„Mit unserem neuen KWF-Förderungsportal setzen wir einen weiteren wichtigen Schritt in Richtung eines modernen, kundenorientierten Service. Unser Ziel ist es, Förderungsprozesse so einfach, transparent und effizient wie möglich zu gestalten.“
KWF forciert Service für Betriebe
Das modernisierte Förderungsportal des KWF ermöglicht eine effiziente Antragstellung, die Begleitung in den Betrieben wird intensiviert. KWF-Vorstand Roland Waldner und Wirtschaftslandesrat Sebastian Schuschnig präsentierten die Neuerungen sowie die geplanten Schwerpunkte für das Jahr 2026. „Eine erfolgreiche Wirtschaftsförderung beschränkt sich nicht nur auf den ausgezahlten Förderungsbetrag.
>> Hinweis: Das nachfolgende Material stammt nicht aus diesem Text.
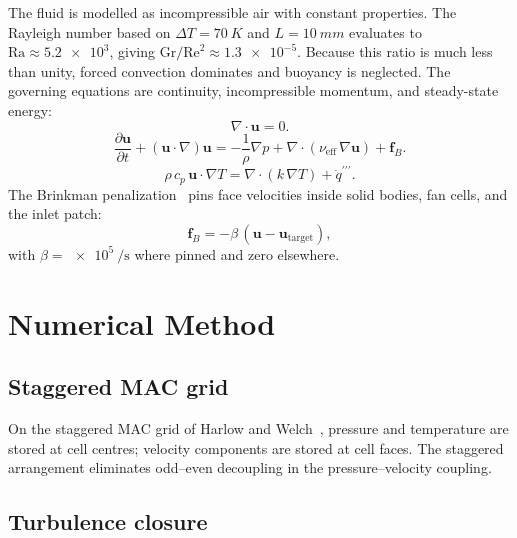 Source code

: \documentclass[10pt,twocolumn,letterpaper]{article}
\newcommand{\ubf}{\mathbf{u}}
\newcommand{\fB}{\mathbf{f}_{B}}
\newcommand{\uT}{\mathbf{u}_{\mathrm{target}}}
\newcommand{\nueff}{\nu_{\mathrm{eff}}}
\newcommand{\qsrc}{\dot{q}^{\prime\prime\prime}}
\newcommand{\Ra}{\mathrm{Ra}}
\newcommand{\Reyn}{\mathrm{Re}}
\newcommand{\Gr}{\mathrm{Gr}}
\begin{document}
The fluid is modelled as incompressible air with constant
properties. The Rayleigh number based on
$\Delta T = \SI{70}{K}$ and
$L = \SI{10}{mm}$ evaluates to $\Ra \approx \num{5.2e3}$, giving
$\Gr/\Reyn^{2} \approx \num{1.3e-5}$. Because this ratio is much
less than unity, forced convection dominates and buoyancy is
neglected. The governing equations are continuity, incompressible
momentum, and steady-state energy:
%
\begin{equation}
  \nabla\cdot\ubf = 0.
  \label{eq:continuity}
\end{equation}
%
\begin{equation}
  \frac{\partial \ubf}{\partial t}
  + (\ubf\cdot\nabla)\ubf
  = -\frac{1}{\rho}\nabla p
    + \nabla\!\cdot\!(\nueff\,\nabla\ubf)
    + \fB.
  \label{eq:momentum}
\end{equation}
%
\begin{equation}
  \rho\,c_{p}\,\ubf\cdot\nabla T
  = \nabla\!\cdot\!(k\,\nabla T) + \qsrc.
  \label{eq:energy}
\end{equation}
%
The Brinkman penalization~\cite{angot1999} pins face velocities
inside solid bodies, fan cells, and the inlet patch:
%
\begin{equation}
  \fB = -\beta\,(\ubf - \uT),
  \label{eq:brinkman}
\end{equation}
%
with $\beta = \SI{e5}{\per\second}$ where pinned and zero elsewhere.

\section{Numerical Method}
\label{sec:num}

\subsection{Staggered MAC grid}

On the staggered MAC grid of Harlow and Welch~\cite{harlow1965},
pressure and temperature are stored at cell centres; velocity
components are stored at cell faces. The staggered arrangement
eliminates odd--even decoupling in the pressure--velocity coupling.

\subsection{Turbulence closure}
\end{document}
Wir wollen noch näher an den Betrieben und ihren Bedürfnissen sein, mit noch mehr Service und einem noch leichteren Zugang zum KWF. Wir haben im Schulterschluss mit Roland Waldner eine Stoßrichtung festgelegt, die in diesem Jahr stark im Fokus stehen wird: Servicierung – sowohl digital als auch analog“, erklärt Schuschnig. Durch vereinfachte Prozesse stehen Wirtschaftstreibenden mehr Ressourcen zur Verfügung. So sollen Anreize für neue Projekte geschaffen und die verschiedenen Unterstützungsmöglichkeiten aufgezeigt werden. Schuschnig betont: „In Zeiten von wirtschaftlichen Herausforderungen und unsicheren Rahmenbedingungen müssen wir eine starke Stütze für die Kärntner Wirtschaft schaffen und damit die Wettbewerbsfähigkeit des Standortes weiter ausbauen.“
Digitale Timeline
Das modernisierte Förderungsportal bietet eine digitale Timeline, über die Förderanträge in Echtzeit von der Einreichung bis zur Genehmigung nachverfolgt werden können. Relevante Fristen und erforderliche Schritte sind klar ersichtlich, wodurch die Abwicklung transparenter und effizienter wird. Die gesamte Kommunikation zu Förderanträgen erfolgt künftig zentral über das KWF-Portal und ist lückenlos dokumentiert. „Mit unserem neuen KWF-Förderungsportal setzen wir einen weiteren wichtigen Schritt in Richtung eines modernen, kundenorientierten Service. Unser Ziel ist es, Förderungsprozesse so einfach, transparent und effizient wie möglich zu gestalten“, betont KWF-Vorstand Roland Waldner den Kundennutzen der Weiterentwicklung. „Das Ergebnis ist ein vollständig digitales, übersichtliches und benutzerfreundliches KWF-Förderungsportal, das eine deutlich verbesserte Übersicht über alle relevanten Prozessschritte bietet“, so Schuschnig.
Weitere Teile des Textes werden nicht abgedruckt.